Exercise directions:
Every line in the records below with the string "closed" is to be copied out.

Input data:
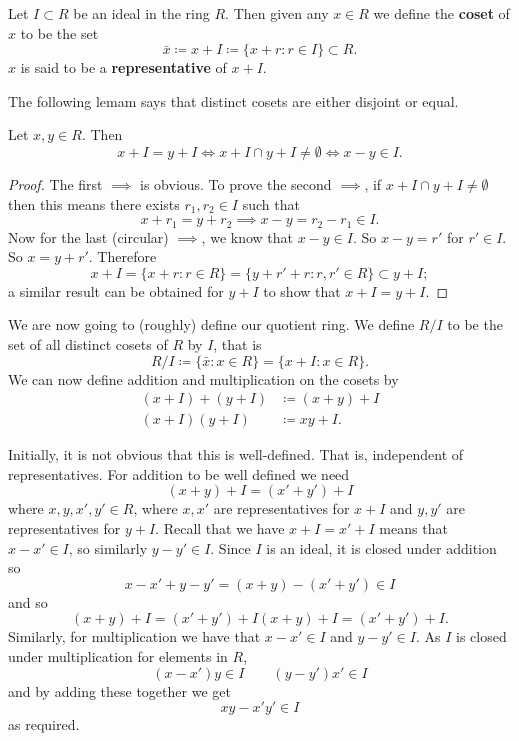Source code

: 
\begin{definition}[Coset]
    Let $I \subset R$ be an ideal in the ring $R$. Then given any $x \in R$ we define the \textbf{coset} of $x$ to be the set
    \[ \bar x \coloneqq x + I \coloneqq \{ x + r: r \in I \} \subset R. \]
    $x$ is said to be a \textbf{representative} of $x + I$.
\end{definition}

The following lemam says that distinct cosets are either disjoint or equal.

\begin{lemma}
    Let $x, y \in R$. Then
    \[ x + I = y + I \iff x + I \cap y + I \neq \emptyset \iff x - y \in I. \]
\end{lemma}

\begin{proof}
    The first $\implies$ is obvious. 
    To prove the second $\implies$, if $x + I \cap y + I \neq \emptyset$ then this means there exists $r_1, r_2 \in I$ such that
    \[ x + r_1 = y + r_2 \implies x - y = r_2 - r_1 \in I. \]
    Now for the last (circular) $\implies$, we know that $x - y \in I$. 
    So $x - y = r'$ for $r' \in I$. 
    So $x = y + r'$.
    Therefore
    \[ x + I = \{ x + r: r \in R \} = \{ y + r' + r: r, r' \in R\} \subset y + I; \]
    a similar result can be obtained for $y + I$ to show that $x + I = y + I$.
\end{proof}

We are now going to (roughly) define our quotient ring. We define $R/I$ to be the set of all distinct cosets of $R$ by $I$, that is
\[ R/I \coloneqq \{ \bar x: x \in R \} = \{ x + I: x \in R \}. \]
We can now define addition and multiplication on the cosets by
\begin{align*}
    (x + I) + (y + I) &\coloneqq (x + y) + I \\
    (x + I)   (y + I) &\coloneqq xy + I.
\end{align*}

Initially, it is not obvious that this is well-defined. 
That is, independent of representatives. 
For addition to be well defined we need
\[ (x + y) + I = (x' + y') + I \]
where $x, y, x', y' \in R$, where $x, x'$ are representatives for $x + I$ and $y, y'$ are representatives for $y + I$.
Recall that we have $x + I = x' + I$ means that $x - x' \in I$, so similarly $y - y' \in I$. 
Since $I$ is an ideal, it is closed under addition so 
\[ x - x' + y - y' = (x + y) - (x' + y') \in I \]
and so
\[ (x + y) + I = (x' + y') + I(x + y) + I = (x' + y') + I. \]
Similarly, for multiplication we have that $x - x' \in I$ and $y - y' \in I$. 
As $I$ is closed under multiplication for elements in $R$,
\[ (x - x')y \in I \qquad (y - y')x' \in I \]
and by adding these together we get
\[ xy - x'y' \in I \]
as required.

Reply:
Since $I$ is an ideal, it is closed under addition so 
As $I$ is closed under multiplication for elements in $R$,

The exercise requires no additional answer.